Why is this happening?
My next three assignments were at the same school. One day each week in the same class. Anything with familiarity in my back to work journey filled me with relief. I want to get used to teaching again after so much time off, and returning to the same place has so many benefits and helps this goal no end.
The first day went well. Of course I had to ask lots of questions, which always makes me feel like a novice. But I need to realise that this is expected in a new school, and doesn’t make me look like a bad teacher! I felt supported by the staff and felt that they thought I was doing a good job.
My second day I went in feeling more confident. Feeling like I was making headway. After all, I was learning names, and gaining familiarity with the school and its routines.
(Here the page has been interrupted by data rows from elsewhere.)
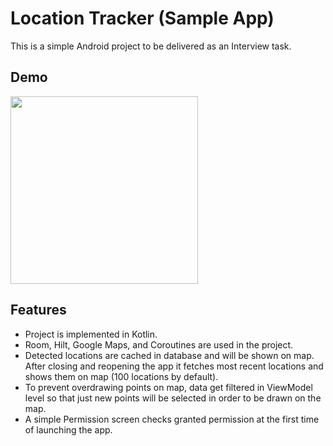 # Location Tracker (Sample App)

This is a simple Android project to be delivered as an Interview task.

## Demo
<img src="https://github.com/sasan-ebrahimi/location-tracking-sample/blob/main/preview/preview.gif" width="300">

## Features

 -  Project is implemented in Kotlin.
 -  Room, Hilt, Google Maps, and Coroutines are used in the project.
 -  Detected locations are cached in database and will be shown on map. After closing and reopening the app it fetches most recent locations and shows them on map (100 locations by default).
 -  To prevent overdrawing points on map, data get filtered in ViewModel level so that just new points will be selected in order to be drawn on the map.
 -  A simple Permission screen checks granted permission at the first time of launching the app. 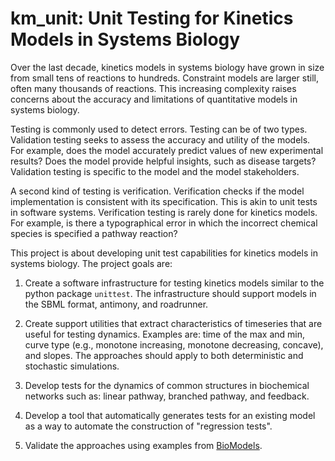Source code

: # km_unit: Unit Testing for Kinetics Models in Systems Biology

Over the last decade, kinetics models in systems biology have grown in size from small tens of reactions to hundreds.
Constraint models are larger still, often many thousands of reactions.
This increasing complexity raises concerns about the accuracy and limitations of quantitative models in systems biology.

Testing is commonly used to detect errors. Testing can be of two types.
Validation testing seeks to assess the accuracy and utility of the models. For example, does the model accurately predict values of new experimental results? Does the model provide helpful insights, such as disease targets? Validation testing is specific to the model and the model stakeholders.

A second kind of testing is verification.
Verification checks if the model implementation is consistent with its specification.
This is akin to unit tests in software systems.
Verification testing is rarely done for kinetics models.
For example, is there a typographical error in which the incorrect chemical species is specified a pathway reaction?

This project is about developing unit test capabilities for kinetics models in systems biology.
The project goals are:

1. Create a software infrastructure for testing kinetics models similar to the python package ``unittest``. The infrastructure should support models in the SBML format, antimony, and roadrunner.

1. Create support utilities that extract characteristics of timeseries that are useful for testing dynamics. Examples are: time of the max and min, curve type (e.g., monotone increasing, monotone decreasing, concave), and slopes. The approaches should apply to both deterministic and stochastic simulations.

1. Develop tests for the dynamics of common structures in biochemical networks such as: linear pathway, branched pathway, and feedback.

1. Develop a tool that automatically generates tests for an existing model as a way to automate the construction of "regression tests".

1. Validate the approaches using examples from [BioModels](https://www.ebi.ac.uk/biomodels/).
There were a few bumps, where I felt unsure of new things I hadn’t done before. This made me begin to read negatively into the expression of the TA and made me feel a little wobbly.
As a consequence, third day in, I was less sure of myself. This probably contributed to what was going to happen. I was instructed to do an art activity, whilst the TA and I also heard some readers. Being a little out of practice, and anxious about things taking a downturn, I let things get on top of me. It was a bit noisy and messy, but I didn’t believe it was too bad.
However, when the neighbouring teacher walked in, she seemed to say to the TA ‘What’s happening in here?’, with a look of disgust on her face. I felt upset and cross, as I didn’t feel it was that bad. But it was enough to make my sensitive soul feel defeated. I felt humiliated as I watched them indiscreetly talk behind my back, and I just wanted to cry.
I managed to hold it together until the end of the afternoon, and cried in the car all the way home. Why is this happening? The week started so well, and I didn’t understand why it got progressively worse instead of better. Now of course, I can see that there are ups and downs in teaching as in many things, and that it wasn’t the end of the world. Of course it didn’t feel like that to me at the time.